------ SUPPLIED RECORDS ------

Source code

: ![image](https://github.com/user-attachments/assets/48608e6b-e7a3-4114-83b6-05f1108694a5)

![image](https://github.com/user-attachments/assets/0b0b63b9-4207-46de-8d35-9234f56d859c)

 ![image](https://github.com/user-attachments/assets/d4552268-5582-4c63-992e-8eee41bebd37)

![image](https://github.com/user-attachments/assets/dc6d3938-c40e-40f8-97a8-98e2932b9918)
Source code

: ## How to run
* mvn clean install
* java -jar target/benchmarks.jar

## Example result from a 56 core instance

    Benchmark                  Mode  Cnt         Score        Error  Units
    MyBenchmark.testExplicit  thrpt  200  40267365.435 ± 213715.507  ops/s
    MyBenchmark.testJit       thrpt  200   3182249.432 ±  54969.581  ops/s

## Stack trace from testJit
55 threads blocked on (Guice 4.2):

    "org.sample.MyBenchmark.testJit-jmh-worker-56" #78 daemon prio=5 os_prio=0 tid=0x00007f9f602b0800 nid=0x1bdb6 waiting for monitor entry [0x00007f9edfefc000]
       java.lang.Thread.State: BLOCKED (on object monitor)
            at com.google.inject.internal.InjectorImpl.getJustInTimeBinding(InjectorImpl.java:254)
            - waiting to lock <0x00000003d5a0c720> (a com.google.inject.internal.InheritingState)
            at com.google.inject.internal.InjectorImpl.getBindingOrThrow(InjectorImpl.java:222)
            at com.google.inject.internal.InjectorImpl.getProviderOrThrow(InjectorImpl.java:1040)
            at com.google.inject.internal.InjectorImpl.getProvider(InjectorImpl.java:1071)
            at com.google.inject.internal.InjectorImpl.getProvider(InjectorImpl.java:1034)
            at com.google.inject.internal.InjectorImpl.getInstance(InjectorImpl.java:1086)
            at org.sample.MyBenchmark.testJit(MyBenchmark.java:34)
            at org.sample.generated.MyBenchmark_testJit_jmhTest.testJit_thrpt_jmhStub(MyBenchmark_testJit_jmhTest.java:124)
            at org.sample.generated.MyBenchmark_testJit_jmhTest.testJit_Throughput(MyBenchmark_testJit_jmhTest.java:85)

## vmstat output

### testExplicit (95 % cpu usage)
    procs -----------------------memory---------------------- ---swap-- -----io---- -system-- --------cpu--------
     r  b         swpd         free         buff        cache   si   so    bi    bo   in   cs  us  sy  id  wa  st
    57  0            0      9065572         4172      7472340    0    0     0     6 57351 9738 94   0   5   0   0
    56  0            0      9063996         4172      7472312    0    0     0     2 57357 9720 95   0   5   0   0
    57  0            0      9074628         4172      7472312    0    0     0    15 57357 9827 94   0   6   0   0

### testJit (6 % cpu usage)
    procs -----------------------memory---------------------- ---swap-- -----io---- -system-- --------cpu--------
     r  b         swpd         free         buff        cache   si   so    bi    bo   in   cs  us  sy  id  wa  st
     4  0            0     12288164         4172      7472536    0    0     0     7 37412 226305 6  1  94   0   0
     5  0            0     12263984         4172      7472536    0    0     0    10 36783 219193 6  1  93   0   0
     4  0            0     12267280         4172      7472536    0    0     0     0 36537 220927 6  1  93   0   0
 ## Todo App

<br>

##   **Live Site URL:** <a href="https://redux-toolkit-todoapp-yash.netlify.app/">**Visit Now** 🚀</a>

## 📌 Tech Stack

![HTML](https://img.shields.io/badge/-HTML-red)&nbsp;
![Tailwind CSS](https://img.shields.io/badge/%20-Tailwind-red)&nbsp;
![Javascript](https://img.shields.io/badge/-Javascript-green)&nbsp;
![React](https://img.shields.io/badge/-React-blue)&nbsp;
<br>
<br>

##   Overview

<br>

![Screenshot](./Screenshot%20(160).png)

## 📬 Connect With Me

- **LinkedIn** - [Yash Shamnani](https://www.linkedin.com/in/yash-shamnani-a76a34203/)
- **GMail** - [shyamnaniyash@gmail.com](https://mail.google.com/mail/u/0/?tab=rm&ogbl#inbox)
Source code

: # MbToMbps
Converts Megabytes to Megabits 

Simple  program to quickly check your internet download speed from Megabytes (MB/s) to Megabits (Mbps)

------

THE PROBLEM:
The whole listing needs repeating. Match each line exactly.

RESPONSE FOR THIS EXERCISE:
Source code

: ![image](https://github.com/user-attachments/assets/48608e6b-e7a3-4114-83b6-05f1108694a5)

![image](https://github.com/user-attachments/assets/0b0b63b9-4207-46de-8d35-9234f56d859c)

 ![image](https://github.com/user-attachments/assets/d4552268-5582-4c63-992e-8eee41bebd37)

![image](https://github.com/user-attachments/assets/dc6d3938-c40e-40f8-97a8-98e2932b9918)
Source code

: ## How to run
* mvn clean install
* java -jar target/benchmarks.jar

## Example result from a 56 core instance

    Benchmark                  Mode  Cnt         Score        Error  Units
    MyBenchmark.testExplicit  thrpt  200  40267365.435 ± 213715.507  ops/s
    MyBenchmark.testJit       thrpt  200   3182249.432 ±  54969.581  ops/s

## Stack trace from testJit
55 threads blocked on (Guice 4.2):

    "org.sample.MyBenchmark.testJit-jmh-worker-56" #78 daemon prio=5 os_prio=0 tid=0x00007f9f602b0800 nid=0x1bdb6 waiting for monitor entry [0x00007f9edfefc000]
       java.lang.Thread.State: BLOCKED (on object monitor)
            at com.google.inject.internal.InjectorImpl.getJustInTimeBinding(InjectorImpl.java:254)
            - waiting to lock <0x00000003d5a0c720> (a com.google.inject.internal.InheritingState)
            at com.google.inject.internal.InjectorImpl.getBindingOrThrow(InjectorImpl.java:222)
            at com.google.inject.internal.InjectorImpl.getProviderOrThrow(InjectorImpl.java:1040)
            at com.google.inject.internal.InjectorImpl.getProvider(InjectorImpl.java:1071)
            at com.google.inject.internal.InjectorImpl.getProvider(InjectorImpl.java:1034)
            at com.google.inject.internal.InjectorImpl.getInstance(InjectorImpl.java:1086)
            at org.sample.MyBenchmark.testJit(MyBenchmark.java:34)
            at org.sample.generated.MyBenchmark_testJit_jmhTest.testJit_thrpt_jmhStub(MyBenchmark_testJit_jmhTest.java:124)
            at org.sample.generated.MyBenchmark_testJit_jmhTest.testJit_Throughput(MyBenchmark_testJit_jmhTest.java:85)

## vmstat output

### testExplicit (95 % cpu usage)
    procs -----------------------memory---------------------- ---swap-- -----io---- -system-- --------cpu--------
     r  b         swpd         free         buff        cache   si   so    bi    bo   in   cs  us  sy  id  wa  st
    57  0            0      9065572         4172      7472340    0    0     0     6 57351 9738 94   0   5   0   0
    56  0            0      9063996         4172      7472312    0    0     0     2 57357 9720 95   0   5   0   0
    57  0            0      9074628         4172      7472312    0    0     0    15 57357 9827 94   0   6   0   0

### testJit (6 % cpu usage)
    procs -----------------------memory---------------------- ---swap-- -----io---- -system-- --------cpu--------
     r  b         swpd         free         buff        cache   si   so    bi    bo   in   cs  us  sy  id  wa  st
     4  0            0     12288164         4172      7472536    0    0     0     7 37412 226305 6  1  94   0   0
     5  0            0     12263984         4172      7472536    0    0     0    10 36783 219193 6  1  93   0   0
     4  0            0     12267280         4172      7472536    0    0     0     0 36537 220927 6  1  93   0   0
 ## Todo App

<br>

##   **Live Site URL:** <a href="https://redux-toolkit-todoapp-yash.netlify.app/">**Visit Now** 🚀</a>

## 📌 Tech Stack

![HTML](https://img.shields.io/badge/-HTML-red)&nbsp;
![Tailwind CSS](https://img.shields.io/badge/%20-Tailwind-red)&nbsp;
![Javascript](https://img.shields.io/badge/-Javascript-green)&nbsp;
![React](https://img.shields.io/badge/-React-blue)&nbsp;
<br>
<br>

##   Overview

<br>

![Screenshot](./Screenshot%20(160).png)

## 📬 Connect With Me

- **LinkedIn** - [Yash Shamnani](https://www.linkedin.com/in/yash-shamnani-a76a34203/)
- **GMail** - [shyamnaniyash@gmail.com](https://mail.google.com/mail/u/0/?tab=rm&ogbl#inbox)
Source code

: # MbToMbps
Converts Megabytes to Megabits 

Simple  program to quickly check your internet download speed from Megabytes (MB/s) to Megabits (Mbps)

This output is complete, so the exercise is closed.